Data shown Start Marker

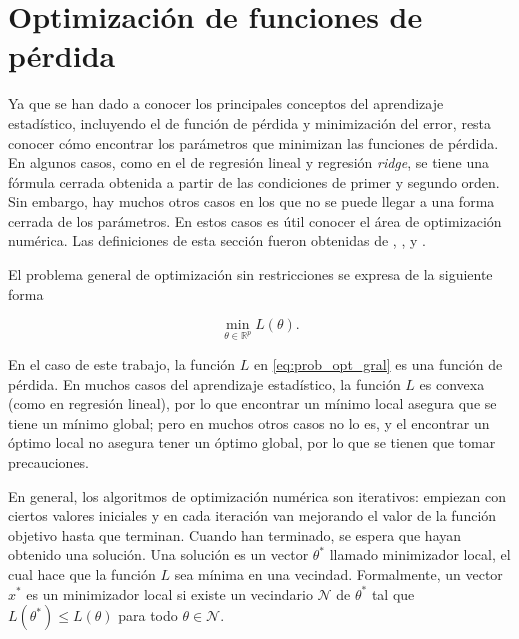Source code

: 
\section{Optimización de funciones de pérdida}

Ya que se han dado a conocer los principales conceptos del aprendizaje estadístico, incluyendo el de función de pérdida y minimización del error, resta conocer cómo encontrar los parámetros que minimizan las funciones de pérdida. En algunos casos, como en el de regresión lineal y regresión \textit{ridge}, se tiene una fórmula cerrada obtenida a partir de las condiciones de primer y segundo orden. Sin embargo, hay muchos otros casos en los que no se puede llegar a una forma cerrada de los parámetros. En estos casos es útil conocer el área de optimización numérica. Las definiciones de esta sección fueron obtenidas de \cite{1606.04838}, \cite{johnson2013accelerating}, \cite{nocedal2006numerical} y \cite{roux2012stochastic}.

El problema general de optimización sin restricciones se expresa de la siguiente forma

\begin{equation}
  \label{eq:prob_opt_gral}
  \min_{\theta \in \mathbb{R}^p} L(\theta).
\end{equation}

En el caso de este trabajo, la función $L$ en \ref{eq:prob_opt_gral} es una función de pérdida. En muchos casos del aprendizaje estadístico, la función $L$ es convexa (como en regresión lineal), por lo que encontrar un mínimo local asegura que se tiene un mínimo global; pero en muchos otros casos no lo es, y el encontrar un óptimo local no asegura tener un óptimo global, por lo que se tienen que tomar precauciones.

En general, los algoritmos de optimización numérica son iterativos: empiezan con ciertos valores iniciales y en cada iteración van mejorando el valor de la función objetivo hasta que terminan. Cuando han terminado, se espera que hayan obtenido una solución. Una solución es un vector $\theta^*$ llamado minimizador local, el cual hace que la función $L$ sea mínima en una vecindad. Formalmente, un vector $x^*$ es un minimizador local si existe un vecindario $\mathcal{N}$ de $\theta^*$ tal que $L(\theta^*) \leq L(\theta)$ para todo $\theta \in \mathcal{N}$.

Data shown End Marker

(Exercise brief): Output all the data above verbatim, leaving out images.

(Answer section):
Source code

: 
\section{Optimización de funciones de pérdida}

Ya que se han dado a conocer los principales conceptos del aprendizaje estadístico, incluyendo el de función de pérdida y minimización del error, resta conocer cómo encontrar los parámetros que minimizan las funciones de pérdida. En algunos casos, como en el de regresión lineal y regresión \textit{ridge}, se tiene una fórmula cerrada obtenida a partir de las condiciones de primer y segundo orden. Sin embargo, hay muchos otros casos en los que no se puede llegar a una forma cerrada de los parámetros. En estos casos es útil conocer el área de optimización numérica. Las definiciones de esta sección fueron obtenidas de \cite{1606.04838}, \cite{johnson2013accelerating}, \cite{nocedal2006numerical} y \cite{roux2012stochastic}.

El problema general de optimización sin restricciones se expresa de la siguiente forma

\begin{equation}
  \label{eq:prob_opt_gral}
  \min_{\theta \in \mathbb{R}^p} L(\theta).
\end{equation}

En el caso de este trabajo, la función $L$ en \ref{eq:prob_opt_gral} es una función de pérdida. En muchos casos del aprendizaje estadístico, la función $L$ es convexa (como en regresión lineal), por lo que encontrar un mínimo local asegura que se tiene un mínimo global; pero en muchos otros casos no lo es, y el encontrar un óptimo local no asegura tener un óptimo global, por lo que se tienen que tomar precauciones.

En general, los algoritmos de optimización numérica son iterativos: empiezan con ciertos valores iniciales y en cada iteración van mejorando el valor de la función objetivo hasta que terminan. Cuando han terminado, se espera que hayan obtenido una solución. Una solución es un vector $\theta^*$ llamado minimizador local, el cual hace que la función $L$ sea mínima en una vecindad. Formalmente, un vector $x^*$ es un minimizador local si existe un vecindario $\mathcal{N}$ de $\theta^*$ tal que $L(\theta^*) \leq L(\theta)$ para todo $\theta \in \mathcal{N}$.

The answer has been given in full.